Selanjutnya mandat sosial ekonomi yang sejauh ini tampaknya belum tersentuh secara baik. Idealnya, mandat itu diwujudkan dalam bentuk partisipasi aktif Perti dalam mengelola dan mengembangkan kehidupan sosial ekonomi masyarakat, khususnya warga Perti.

Perti tidak boleh hanya berhenti pada usaha meningkatkan mutu pendidikan dan dakwah, tetapi juga harus berkontribusi nyata dalam mendorong peningkatan kesejahteraan warga masyarakat melakukan gerakan sosial ekonomi warga. Bagaimanapun, tingkat kesejahteraan juga akan turut menentukan seberapa baik orang dalam menjalankan kewajiban agama dan negaranya.

Jika semua jajaran kepengurusan dan jemaah Perti memiliki komitmen yang sama untuk menjalankan khitah itu secara konsisten, dalam beberapa waktu ke depan, ketertinggalan akibat perpecahan sebelumnya akan dapat dijawab. Dengan begitu, Perti pun akan kembali pada peran awalnya sebagai salah satu kekuatan masyarakat sipil yang memberikan kontribusi nyata bagi pencapaian tujuan hidup bernegara.

Lalu, bagaimana dengan dunia politik praktis? Selagi manusia hidup, ia tidak akan pernah lepas dari politik, begitu juga dengan Perti. Oleh karena itu, Perti pun tentu tidak akan pernah lepas dari dunia politik.
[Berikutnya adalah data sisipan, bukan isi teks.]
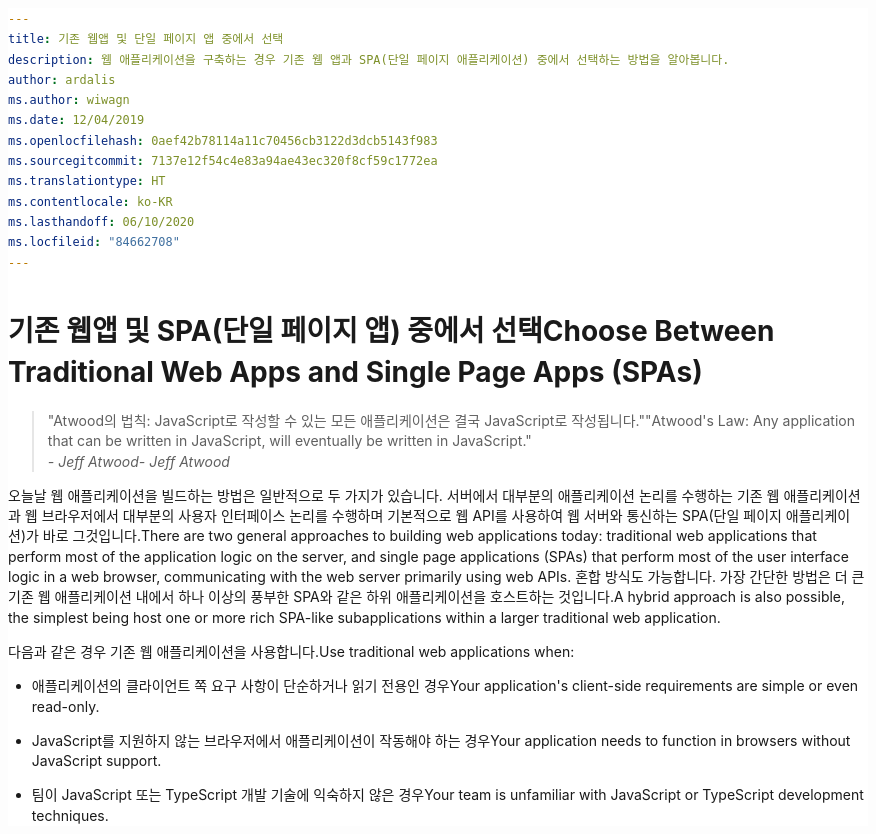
```yaml
---
title: 기존 웹앱 및 단일 페이지 앱 중에서 선택
description: 웹 애플리케이션을 구축하는 경우 기존 웹 앱과 SPA(단일 페이지 애플리케이션) 중에서 선택하는 방법을 알아봅니다.
author: ardalis
ms.author: wiwagn
ms.date: 12/04/2019
ms.openlocfilehash: 0aef42b78114a11c70456cb3122d3dcb5143f983
ms.sourcegitcommit: 7137e12f54c4e83a94ae43ec320f8cf59c1772ea
ms.translationtype: HT
ms.contentlocale: ko-KR
ms.lasthandoff: 06/10/2020
ms.locfileid: "84662708"
---
```

# <a name="choose-between-traditional-web-apps-and-single-page-apps-spas"></a><span data-ttu-id="06ce4-103">기존 웹앱 및 SPA(단일 페이지 앱) 중에서 선택</span><span class="sxs-lookup"><span data-stu-id="06ce4-103">Choose Between Traditional Web Apps and Single Page Apps (SPAs)</span></span>

> <span data-ttu-id="06ce4-104">"Atwood의 법칙: JavaScript로 작성할 수 있는 모든 애플리케이션은 결국 JavaScript로 작성됩니다."</span><span class="sxs-lookup"><span data-stu-id="06ce4-104">"Atwood's Law: Any application that can be written in JavaScript, will eventually be written in JavaScript."</span></span>  
> <span data-ttu-id="06ce4-105">_\- Jeff Atwood_</span><span class="sxs-lookup"><span data-stu-id="06ce4-105">_\- Jeff Atwood_</span></span>

<span data-ttu-id="06ce4-106">오늘날 웹 애플리케이션을 빌드하는 방법은 일반적으로 두 가지가 있습니다. 서버에서 대부분의 애플리케이션 논리를 수행하는 기존 웹 애플리케이션과 웹 브라우저에서 대부분의 사용자 인터페이스 논리를 수행하며 기본적으로 웹 API를 사용하여 웹 서버와 통신하는 SPA(단일 페이지 애플리케이션)가 바로 그것입니다.</span><span class="sxs-lookup"><span data-stu-id="06ce4-106">There are two general approaches to building web applications today: traditional web applications that perform most of the application logic on the server, and single page applications (SPAs) that perform most of the user interface logic in a web browser, communicating with the web server primarily using web APIs.</span></span> <span data-ttu-id="06ce4-107">혼합 방식도 가능합니다. 가장 간단한 방법은 더 큰 기존 웹 애플리케이션 내에서 하나 이상의 풍부한 SPA와 같은 하위 애플리케이션을 호스트하는 것입니다.</span><span class="sxs-lookup"><span data-stu-id="06ce4-107">A hybrid approach is also possible, the simplest being host one or more rich SPA-like subapplications within a larger traditional web application.</span></span>

<span data-ttu-id="06ce4-108">다음과 같은 경우 기존 웹 애플리케이션을 사용합니다.</span><span class="sxs-lookup"><span data-stu-id="06ce4-108">Use traditional web applications when:</span></span>

- <span data-ttu-id="06ce4-109">애플리케이션의 클라이언트 쪽 요구 사항이 단순하거나 읽기 전용인 경우</span><span class="sxs-lookup"><span data-stu-id="06ce4-109">Your application's client-side requirements are simple or even read-only.</span></span>

- <span data-ttu-id="06ce4-110">JavaScript를 지원하지 않는 브라우저에서 애플리케이션이 작동해야 하는 경우</span><span class="sxs-lookup"><span data-stu-id="06ce4-110">Your application needs to function in browsers without JavaScript support.</span></span>

- <span data-ttu-id="06ce4-111">팀이 JavaScript 또는 TypeScript 개발 기술에 익숙하지 않은 경우</span><span class="sxs-lookup"><span data-stu-id="06ce4-111">Your team is unfamiliar with JavaScript or TypeScript development techniques.</span></span>
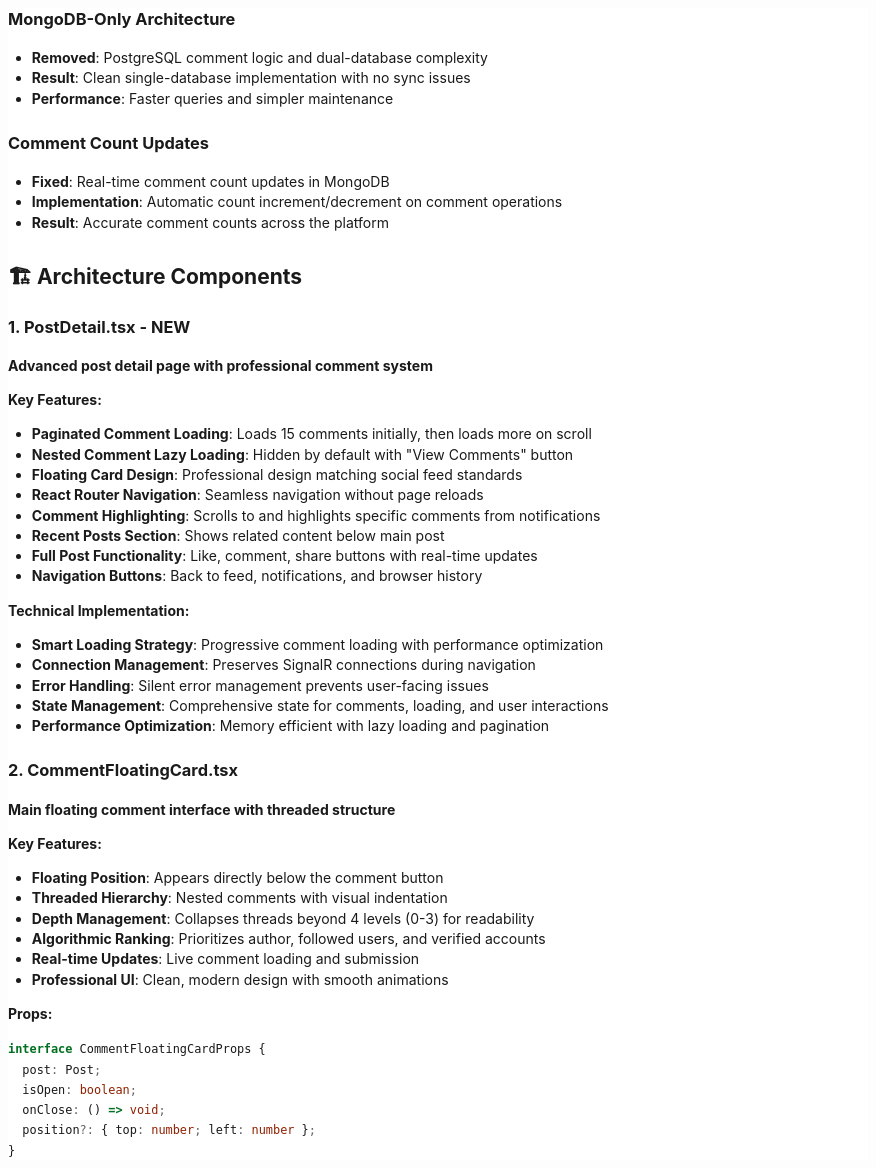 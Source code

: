 ### **MongoDB-Only Architecture**
- **Removed**: PostgreSQL comment logic and dual-database complexity
- **Result**: Clean single-database implementation with no sync issues
- **Performance**: Faster queries and simpler maintenance

### **Comment Count Updates**
- **Fixed**: Real-time comment count updates in MongoDB
- **Implementation**: Automatic count increment/decrement on comment operations
- **Result**: Accurate comment counts across the platform

## 🏗️ **Architecture Components**

### **1. PostDetail.tsx - NEW**
**Advanced post detail page with professional comment system**

**Key Features:**
- **Paginated Comment Loading**: Loads 15 comments initially, then loads more on scroll
- **Nested Comment Lazy Loading**: Hidden by default with "View Comments" button
- **Floating Card Design**: Professional design matching social feed standards
- **React Router Navigation**: Seamless navigation without page reloads
- **Comment Highlighting**: Scrolls to and highlights specific comments from notifications
- **Recent Posts Section**: Shows related content below main post
- **Full Post Functionality**: Like, comment, share buttons with real-time updates
- **Navigation Buttons**: Back to feed, notifications, and browser history

**Technical Implementation:**
- **Smart Loading Strategy**: Progressive comment loading with performance optimization
- **Connection Management**: Preserves SignalR connections during navigation
- **Error Handling**: Silent error management prevents user-facing issues
- **State Management**: Comprehensive state for comments, loading, and user interactions
- **Performance Optimization**: Memory efficient with lazy loading and pagination

### **2. CommentFloatingCard.tsx**
**Main floating comment interface with threaded structure**

**Key Features:**
- **Floating Position**: Appears directly below the comment button
- **Threaded Hierarchy**: Nested comments with visual indentation
- **Depth Management**: Collapses threads beyond 4 levels (0-3) for readability
- **Algorithmic Ranking**: Prioritizes author, followed users, and verified accounts
- **Real-time Updates**: Live comment loading and submission
- **Professional UI**: Clean, modern design with smooth animations

**Props:**
```typescript
interface CommentFloatingCardProps {
  post: Post;
  isOpen: boolean;
  onClose: () => void;
  position?: { top: number; left: number };
}
```
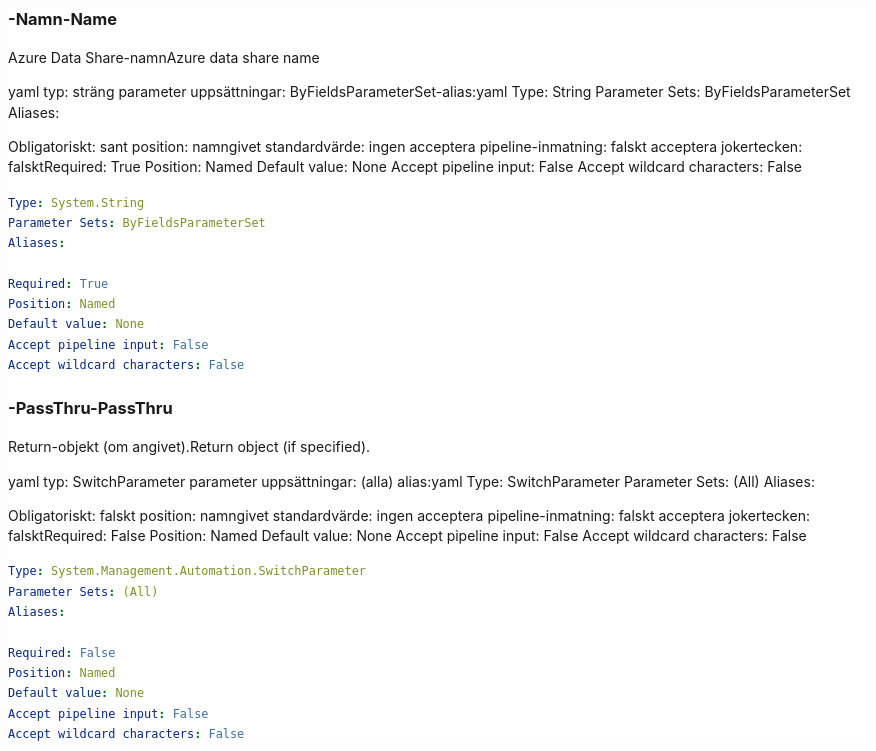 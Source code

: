 ### <span data-ttu-id="b2820-123">-Namn</span><span class="sxs-lookup"><span data-stu-id="b2820-123">-Name</span></span>
<span data-ttu-id="b2820-124">Azure Data Share-namn</span><span class="sxs-lookup"><span data-stu-id="b2820-124">Azure data share name</span></span>

<span data-ttu-id="b2820-125">yaml typ: sträng parameter uppsättningar: ByFieldsParameterSet-alias:</span><span class="sxs-lookup"><span data-stu-id="b2820-125">yaml Type: String Parameter Sets: ByFieldsParameterSet Aliases:</span></span> 

<span data-ttu-id="b2820-126">Obligatoriskt: sant position: namngivet standardvärde: ingen acceptera pipeline-inmatning: falskt acceptera jokertecken: falskt</span><span class="sxs-lookup"><span data-stu-id="b2820-126">Required: True Position: Named Default value: None Accept pipeline input: False Accept wildcard characters: False</span></span>

```yaml
Type: System.String
Parameter Sets: ByFieldsParameterSet
Aliases:

Required: True
Position: Named
Default value: None
Accept pipeline input: False
Accept wildcard characters: False
```

### <span data-ttu-id="b2820-127">-PassThru</span><span class="sxs-lookup"><span data-stu-id="b2820-127">-PassThru</span></span>
<span data-ttu-id="b2820-128">Return-objekt (om angivet).</span><span class="sxs-lookup"><span data-stu-id="b2820-128">Return object (if specified).</span></span>

<span data-ttu-id="b2820-129">yaml typ: SwitchParameter parameter uppsättningar: (alla) alias:</span><span class="sxs-lookup"><span data-stu-id="b2820-129">yaml Type: SwitchParameter Parameter Sets: (All) Aliases:</span></span> 

<span data-ttu-id="b2820-130">Obligatoriskt: falskt position: namngivet standardvärde: ingen acceptera pipeline-inmatning: falskt acceptera jokertecken: falskt</span><span class="sxs-lookup"><span data-stu-id="b2820-130">Required: False Position: Named Default value: None Accept pipeline input: False Accept wildcard characters: False</span></span>

```yaml
Type: System.Management.Automation.SwitchParameter
Parameter Sets: (All)
Aliases:

Required: False
Position: Named
Default value: None
Accept pipeline input: False
Accept wildcard characters: False
```
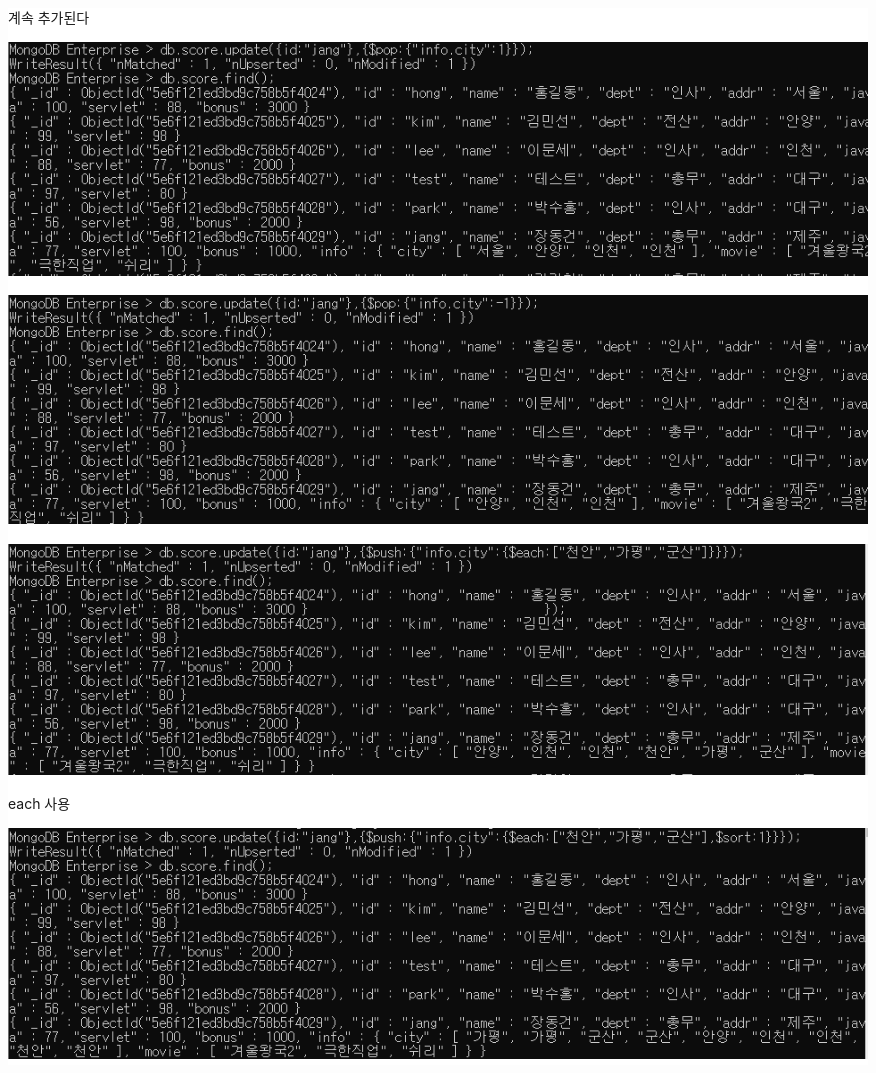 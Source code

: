 계속 추가된다





![image-20200316161404484](images/image-20200316161404484.png)

![image-20200316161425190](images/image-20200316161425190.png)





![image-20200316161712278](images/image-20200316161712278.png)

each 사용



![image-20200316161942286](images/image-20200316161942286.png)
Hanya saja, agar tidak terjebak lagi pada pengalaman buruk masa lalu, Perti secara organisasi mesti mengatur jarak yang dengan politik praktis. Perti tidak boleh lagi terlibat politik praktis sekalipun banyak di antara pengurus dan jemaah mereka merupakan pengurus atau anggota parpol.

Bagi para jemaah yang berada di dunia politik praktis, silakan menempuh jalan perjuangannya di parpol, apa pun parpolnya. Hanya saja, semuanya mesti memegang komitmen yang sama untuk tidak menarik Perti, untuk mengubah warnanya demi menyesuaikan dengan warna politik kelompok pengurus atau beberapa jemaahnya. Biarkan Perti tumbuh jadi diri mereka sebagai ormas Islam yang ingin berkontribusi membangun negeri ini melalui pendidikan. Hanya saja, bila komitmen ini dilanggar, Perti dipastikan tidak akan pernah bangkit lagi.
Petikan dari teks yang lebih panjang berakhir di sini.